There was a time when single mothers were a rare sight in society. Some were widowed, some sought divorces from abusive spouses, and some were abandoned. With the advent of 'starter marriages' and planned single parenthood, however, it is not unusual to meet an 18 year old single mother with two children. A woman in her thirties may be ending her third or fourth marriage. Eligible men today are often faced with the challenge of instant fatherhood in their mid-twenties. While there may not be the same social stigma attached to single motherhood as there once was, these women still face some significant challenges in the dating world. If you've found a single mother that you want to date, I recommend you check out How to Attract Women before asking her out on that first date; single mothers often have high standards for their romantic partners and you want to be certain you make the grade!

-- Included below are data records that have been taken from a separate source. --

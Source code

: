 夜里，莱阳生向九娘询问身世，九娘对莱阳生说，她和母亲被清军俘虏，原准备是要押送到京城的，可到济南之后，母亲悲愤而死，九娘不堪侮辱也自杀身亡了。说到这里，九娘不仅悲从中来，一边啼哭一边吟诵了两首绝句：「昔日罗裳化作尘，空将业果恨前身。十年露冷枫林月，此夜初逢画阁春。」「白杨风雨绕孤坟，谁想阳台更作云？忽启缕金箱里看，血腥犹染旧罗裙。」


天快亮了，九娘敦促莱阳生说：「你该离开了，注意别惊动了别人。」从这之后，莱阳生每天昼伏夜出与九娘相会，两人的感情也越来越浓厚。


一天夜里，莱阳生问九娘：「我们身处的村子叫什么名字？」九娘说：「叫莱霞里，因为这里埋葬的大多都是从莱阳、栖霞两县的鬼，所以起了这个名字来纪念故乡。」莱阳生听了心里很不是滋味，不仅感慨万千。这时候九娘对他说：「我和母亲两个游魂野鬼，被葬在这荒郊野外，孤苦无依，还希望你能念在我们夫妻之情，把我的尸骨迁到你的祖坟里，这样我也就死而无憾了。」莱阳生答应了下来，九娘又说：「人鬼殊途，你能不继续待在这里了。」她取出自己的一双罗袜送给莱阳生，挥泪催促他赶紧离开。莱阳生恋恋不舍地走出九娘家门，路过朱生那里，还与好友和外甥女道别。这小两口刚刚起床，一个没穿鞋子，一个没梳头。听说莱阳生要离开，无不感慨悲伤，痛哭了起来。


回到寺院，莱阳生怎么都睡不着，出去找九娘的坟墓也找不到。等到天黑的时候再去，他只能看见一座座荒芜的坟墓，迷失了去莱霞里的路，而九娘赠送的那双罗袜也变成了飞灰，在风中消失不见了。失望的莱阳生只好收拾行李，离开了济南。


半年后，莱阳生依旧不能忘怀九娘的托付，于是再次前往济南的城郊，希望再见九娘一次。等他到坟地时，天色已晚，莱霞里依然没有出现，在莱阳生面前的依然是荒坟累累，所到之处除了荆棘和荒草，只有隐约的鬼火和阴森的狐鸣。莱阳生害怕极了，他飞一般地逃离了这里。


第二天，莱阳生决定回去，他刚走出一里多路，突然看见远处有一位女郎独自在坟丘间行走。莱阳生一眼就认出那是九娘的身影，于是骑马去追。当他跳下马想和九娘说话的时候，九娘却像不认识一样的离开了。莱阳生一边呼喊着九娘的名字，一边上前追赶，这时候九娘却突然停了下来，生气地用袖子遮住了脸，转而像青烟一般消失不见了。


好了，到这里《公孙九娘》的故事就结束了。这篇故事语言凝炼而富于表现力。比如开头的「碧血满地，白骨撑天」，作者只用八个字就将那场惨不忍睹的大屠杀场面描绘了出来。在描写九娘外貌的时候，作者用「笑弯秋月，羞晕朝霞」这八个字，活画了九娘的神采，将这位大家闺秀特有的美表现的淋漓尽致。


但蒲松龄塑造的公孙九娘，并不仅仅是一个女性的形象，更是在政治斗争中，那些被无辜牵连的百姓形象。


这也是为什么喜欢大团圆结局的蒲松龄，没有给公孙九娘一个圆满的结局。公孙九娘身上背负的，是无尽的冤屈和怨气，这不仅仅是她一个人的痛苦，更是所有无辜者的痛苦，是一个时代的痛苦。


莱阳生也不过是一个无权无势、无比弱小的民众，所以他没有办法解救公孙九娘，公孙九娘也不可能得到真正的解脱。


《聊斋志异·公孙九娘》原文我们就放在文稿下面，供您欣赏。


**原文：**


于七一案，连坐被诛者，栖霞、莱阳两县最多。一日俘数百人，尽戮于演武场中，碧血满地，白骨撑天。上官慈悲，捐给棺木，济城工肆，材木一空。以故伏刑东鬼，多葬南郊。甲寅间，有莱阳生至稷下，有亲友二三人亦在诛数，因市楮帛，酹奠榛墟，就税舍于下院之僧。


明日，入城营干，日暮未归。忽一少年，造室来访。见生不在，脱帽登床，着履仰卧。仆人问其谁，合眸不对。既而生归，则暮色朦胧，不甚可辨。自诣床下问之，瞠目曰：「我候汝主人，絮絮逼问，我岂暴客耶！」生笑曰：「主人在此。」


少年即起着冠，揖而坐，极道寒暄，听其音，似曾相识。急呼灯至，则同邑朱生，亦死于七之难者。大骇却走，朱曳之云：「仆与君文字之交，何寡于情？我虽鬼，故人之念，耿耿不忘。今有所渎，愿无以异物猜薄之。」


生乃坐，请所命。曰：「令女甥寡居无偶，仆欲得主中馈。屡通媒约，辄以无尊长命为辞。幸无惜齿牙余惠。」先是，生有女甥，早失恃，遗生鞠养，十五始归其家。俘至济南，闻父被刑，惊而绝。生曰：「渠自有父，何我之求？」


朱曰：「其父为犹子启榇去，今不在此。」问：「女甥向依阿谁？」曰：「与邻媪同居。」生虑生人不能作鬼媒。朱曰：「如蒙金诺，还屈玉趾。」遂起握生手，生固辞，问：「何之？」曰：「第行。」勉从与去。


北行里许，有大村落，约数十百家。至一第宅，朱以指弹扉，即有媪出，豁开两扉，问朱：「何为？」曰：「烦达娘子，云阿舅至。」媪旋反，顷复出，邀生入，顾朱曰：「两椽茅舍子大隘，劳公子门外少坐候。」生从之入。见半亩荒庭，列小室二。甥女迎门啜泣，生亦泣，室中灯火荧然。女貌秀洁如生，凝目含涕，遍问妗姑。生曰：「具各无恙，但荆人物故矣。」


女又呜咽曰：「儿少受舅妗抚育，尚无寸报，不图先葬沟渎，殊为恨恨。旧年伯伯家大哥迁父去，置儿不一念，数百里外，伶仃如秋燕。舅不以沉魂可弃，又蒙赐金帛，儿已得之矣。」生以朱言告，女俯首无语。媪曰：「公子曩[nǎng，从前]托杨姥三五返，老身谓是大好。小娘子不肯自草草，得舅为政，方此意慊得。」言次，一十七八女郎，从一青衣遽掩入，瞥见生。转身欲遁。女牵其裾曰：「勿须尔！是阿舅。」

For many single men without children or ex-wives, the revelation of single motherhood status can unfortunately become a romantic dealbreaker. Fears of a loss of independence or instant fatherhood responsibilities can come crashing down. There is also a financial concern, since instant families can have instant needs for support. This is assuming that a jealous ex-husband or boyfriend isn't lurking in the shadows, or a deadbeat father isn't living up to his responsibilities. Dating a single mother can be a challenge for even the most well-intentioned suitor, but it doesn't have to be impossible. Here are some tips for dating single mothers with children.
- Remember that you are dating the person, not the role. A woman wants to be noticed and appreciated for ALL of her qualities, not be judged by a role she didn't necessarily plan on playing. It's important early in the relationship to establish your interest in the fascinating, desirable young woman sitting with you on the couch, not the single mother who had to call three babysitters before the date. If you really want to explore a long-term relationship with this person, you must concentrate on a one-on-one level of intimacy first. There will always be time to meet her children and redefine your relationship later. Early on, it's about getting to know and trust the person she's always been.
- Accept the fact that her children's needs are a priority at times. She doesn't really want to cancel your date or take a raincheck on dinner, but she can't leave her sick child with an untrained babysitter. Single mothers often worry that all of their cancellations and postponements will be seen as a sign of disinterest in the romantic side of things. Be prepared for last-minute changes in plans or early departures due to an emergency at home. If she sees that you are flexible and understanding, she won't have to be so concerned about the occasional change in plans. Don't just pretend you understand what she's facing as a single parent -- actually put yourself in her position before becoming too disappointed.
- Don't be afraid to mention the 400 pound canaries in the living room. A single mother does have a past, and now a present and future with children. Talking about her ex-husband or father of the child shouldn't be seen as completely inappropriate. The trick is to discuss the things you really need to know and try not to bring up things you don't. You have a right to know if the ex-partner is still an active presence in her life, either as a custodial parent or friend or deranged stalker. Are there still some loose ends such as child support or finalized divorce papers to sign? You don't need to editorialize too heavily about an ex's personal shortcomings, however. She knows him better than you do and she may not be so impressed by your displays of bravado.
- Meet her children on her own terms and schedule. Put yourself in the shoes of the children for a moment. They've already lost a meaningful relationship with their own dad, and now mom wants to bring someone new into their home. This guy could be the nicest man in the world, but he's still a substitute, a step-dad. Children of single mothers may have a tremendous amount of anxiety about meeting mommy's new boyfriend. "Boyfriend" isn't a word in their vocabularies. Mommies don't have boyfriends -- they have Daddies who see them every day and live at their house. Allow her some time to sit with her older children and tell them all about how good you are to her and how much you want to meet them.
- Don't expect too much too soon from her children and extended family. It would be easy to become a big brother who does nothing but play catch and take kids to the arcade. It's easy to become the best fake Dad around. What's harder is to become someone worthy of the title. How are you going to handle discipline if a child misbehaves? What happens when you want to go on a date with Mommy and her child wants her to stay home? Sooner or later, you will meet her parents and siblings and other family members. Always remember that they have been through the same difficult transition period as your girlfriend. What they want to see most from you is true compassion and true intimacy, since they may have witnessed the opposite first-hand in the past.